§ Work request
Word-for-word transcription: reproduce all of the data, but not the pictures.

§ Records for the exercise
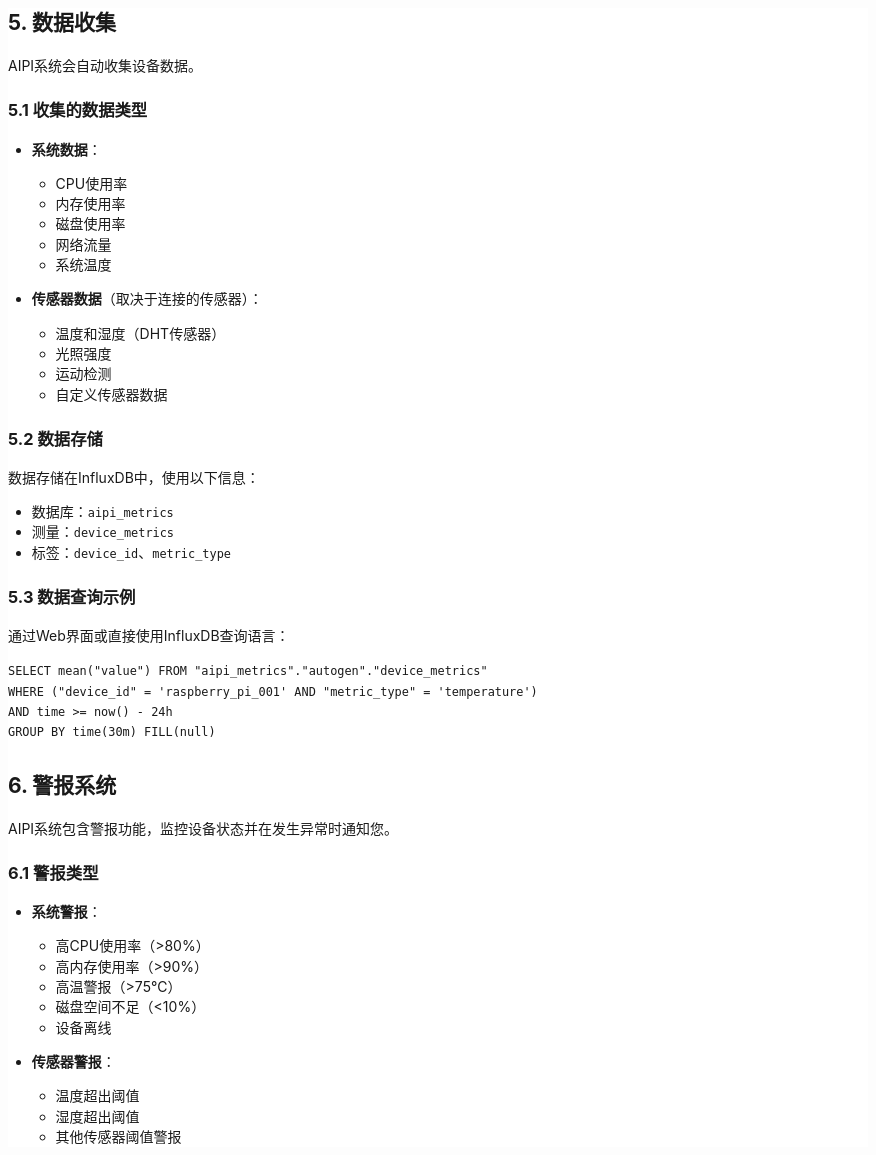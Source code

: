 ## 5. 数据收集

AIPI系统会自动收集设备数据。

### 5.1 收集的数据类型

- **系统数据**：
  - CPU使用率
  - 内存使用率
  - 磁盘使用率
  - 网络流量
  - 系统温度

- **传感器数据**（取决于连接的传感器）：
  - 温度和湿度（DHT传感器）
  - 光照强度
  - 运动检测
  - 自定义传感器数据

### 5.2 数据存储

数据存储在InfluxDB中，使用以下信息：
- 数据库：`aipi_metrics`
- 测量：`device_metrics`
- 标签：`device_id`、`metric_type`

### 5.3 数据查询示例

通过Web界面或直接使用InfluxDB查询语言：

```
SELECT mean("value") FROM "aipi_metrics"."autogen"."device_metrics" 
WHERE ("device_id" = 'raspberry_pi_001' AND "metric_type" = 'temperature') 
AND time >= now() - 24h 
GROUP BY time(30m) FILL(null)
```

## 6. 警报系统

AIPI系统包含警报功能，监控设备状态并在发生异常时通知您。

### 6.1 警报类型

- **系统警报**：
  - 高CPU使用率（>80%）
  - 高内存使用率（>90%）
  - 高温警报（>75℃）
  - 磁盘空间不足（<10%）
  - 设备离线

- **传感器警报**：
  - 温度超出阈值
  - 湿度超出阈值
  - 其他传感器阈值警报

§ Answer for the task
Source code

: ## 5. 数据收集

AIPI系统会自动收集设备数据。

### 5.1 收集的数据类型

- **系统数据**：
  - CPU使用率
  - 内存使用率
  - 磁盘使用率
  - 网络流量
  - 系统温度

- **传感器数据**（取决于连接的传感器）：
  - 温度和湿度（DHT传感器）
  - 光照强度
  - 运动检测
  - 自定义传感器数据

### 5.2 数据存储

数据存储在InfluxDB中，使用以下信息：
- 数据库：`aipi_metrics`
- 测量：`device_metrics`
- 标签：`device_id`、`metric_type`

### 5.3 数据查询示例

通过Web界面或直接使用InfluxDB查询语言：

```
SELECT mean("value") FROM "aipi_metrics"."autogen"."device_metrics" 
WHERE ("device_id" = 'raspberry_pi_001' AND "metric_type" = 'temperature') 
AND time >= now() - 24h 
GROUP BY time(30m) FILL(null)
```

## 6. 警报系统

AIPI系统包含警报功能，监控设备状态并在发生异常时通知您。

### 6.1 警报类型

- **系统警报**：
  - 高CPU使用率（>80%）
  - 高内存使用率（>90%）
  - 高温警报（>75℃）
  - 磁盘空间不足（<10%）
  - 设备离线

- **传感器警报**：
  - 温度超出阈值
  - 湿度超出阈值
  - 其他传感器阈值警报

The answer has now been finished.